TASK BRIEF: Output the data below exactly, images excluded.

==== INFORMATION

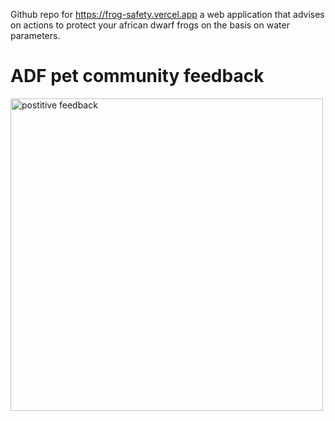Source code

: Github repo for https://frog-safety.vercel.app a web application that advises on actions to protect your african dwarf frogs on the basis on water parameters.

# ADF pet community feedback

<img src="https://duck-rabbit-s3-bucket.s3.eu-west-2.amazonaws.com/API+kit+feedback.png" alt="postitive feedback" height=500px >
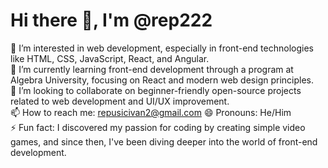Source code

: # Hi there 👋, I'm @rep222

👀 I’m interested in web development, especially in front-end technologies like HTML, CSS, JavaScript, React, and Angular.  
🌱 I’m currently learning front-end development through a program at Algebra University, focusing on React and modern web design principles.  
💞️ I’m looking to collaborate on beginner-friendly open-source projects related to web development and UI/UX improvement.  
📫 How to reach me: repusicivan2@gmail.com
😄 Pronouns: He/Him  
⚡ Fun fact: I discovered my passion for coding by creating simple video games, and since then, I've been diving deeper into the world of front-end development.

<!---
rep222/rep222 is a ✨ special ✨ repository because its `README.md` (this file) appears on your GitHub profile.
You can click the Preview link to take a look at your changes.
--->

========

WRITTEN ANSWER:
Source code

: Github repo for https://frog-safety.vercel.app a web application that advises on actions to protect your african dwarf frogs on the basis on water parameters.

# ADF pet community feedback

<img src="https://duck-rabbit-s3-bucket.s3.eu-west-2.amazonaws.com/API+kit+feedback.png" alt="postitive feedback" height=500px >
Source code

: # Hi there 👋, I'm @rep222

👀 I’m interested in web development, especially in front-end technologies like HTML, CSS, JavaScript, React, and Angular.  
🌱 I’m currently learning front-end development through a program at Algebra University, focusing on React and modern web design principles.  
💞️ I’m looking to collaborate on beginner-friendly open-source projects related to web development and UI/UX improvement.  
📫 How to reach me: repusicivan2@gmail.com
😄 Pronouns: He/Him  
⚡ Fun fact: I discovered my passion for coding by creating simple video games, and since then, I've been diving deeper into the world of front-end development.

<!---
rep222/rep222 is a ✨ special ✨ repository because its `README.md` (this file) appears on your GitHub profile.
You can click the Preview link to take a look at your changes.
--->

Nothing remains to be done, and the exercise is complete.